**What to produce:** Find every line in the entries that holds the string "respectively" and report it.

**Record extracts:**

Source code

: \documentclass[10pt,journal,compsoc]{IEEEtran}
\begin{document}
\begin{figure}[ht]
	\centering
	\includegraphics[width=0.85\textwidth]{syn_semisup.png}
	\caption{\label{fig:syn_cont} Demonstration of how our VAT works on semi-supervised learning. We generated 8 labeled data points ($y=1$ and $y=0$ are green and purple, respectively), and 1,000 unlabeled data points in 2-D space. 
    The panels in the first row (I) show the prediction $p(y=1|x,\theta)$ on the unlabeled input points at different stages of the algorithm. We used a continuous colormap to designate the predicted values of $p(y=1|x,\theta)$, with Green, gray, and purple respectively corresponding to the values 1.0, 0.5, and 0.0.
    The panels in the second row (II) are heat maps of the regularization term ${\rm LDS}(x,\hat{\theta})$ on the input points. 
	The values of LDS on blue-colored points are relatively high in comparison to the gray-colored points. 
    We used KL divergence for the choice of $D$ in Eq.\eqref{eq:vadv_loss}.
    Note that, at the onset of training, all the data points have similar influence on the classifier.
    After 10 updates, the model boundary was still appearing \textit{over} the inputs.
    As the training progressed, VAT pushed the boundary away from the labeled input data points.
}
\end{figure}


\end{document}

**Your solution:**
	\caption{\label{fig:syn_cont} Demonstration of how our VAT works on semi-supervised learning. We generated 8 labeled data points ($y=1$ and $y=0$ are green and purple, respectively), and 1,000 unlabeled data points in 2-D space. 
    The panels in the first row (I) show the prediction $p(y=1|x,\theta)$ on the unlabeled input points at different stages of the algorithm. We used a continuous colormap to designate the predicted values of $p(y=1|x,\theta)$, with Green, gray, and purple respectively corresponding to the values 1.0, 0.5, and 0.0.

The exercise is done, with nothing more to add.